▶ _Aim of the task_: All of the data should be reproduced word for word, though its pictures must be omitted.

▶ _Pictures paired with source code_:
::::
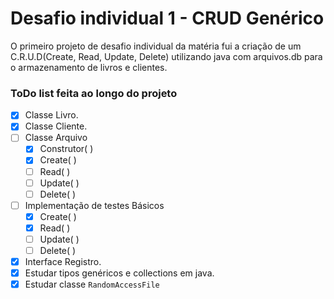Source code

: # Desafio individual 1 - CRUD Genérico
O primeiro projeto de desafio individual da matéria fui a criação de um C.R.U.D(Create, Read, Update, Delete) utilizando java com arquivos.db para o armazenamento de livros e clientes.



### ToDo list feita ao longo do projeto
- [x]  Classe Livro.
- [x]  Classe Cliente.
- [ ]  Classe Arquivo
    - [x]  Construtor( )
    - [x]  Create( )
    - [ ]  Read( )
    - [ ]  Update( )
    - [ ]  Delete( )
- [ ]  Implementação de testes Básicos
    - [x]  Create( )
    - [x]  Read( )
    - [ ]  Update( )
    - [ ]  Delete( )
- [x]  Interface Registro.
- [x]  Estudar tipos genéricos e collections em java.
- [x]  Estudar classe `RandomAccessFile`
::::
▶ _Your response_:
Source code

: # Desafio individual 1 - CRUD Genérico
O primeiro projeto de desafio individual da matéria fui a criação de um C.R.U.D(Create, Read, Update, Delete) utilizando java com arquivos.db para o armazenamento de livros e clientes.



### ToDo list feita ao longo do projeto
- [x]  Classe Livro.
- [x]  Classe Cliente.
- [ ]  Classe Arquivo
    - [x]  Construtor( )
    - [x]  Create( )
    - [ ]  Read( )
    - [ ]  Update( )
    - [ ]  Delete( )
- [ ]  Implementação de testes Básicos
    - [x]  Create( )
    - [x]  Read( )
    - [ ]  Update( )
    - [ ]  Delete( )
- [x]  Interface Registro.
- [x]  Estudar tipos genéricos e collections em java.
- [x]  Estudar classe `RandomAccessFile`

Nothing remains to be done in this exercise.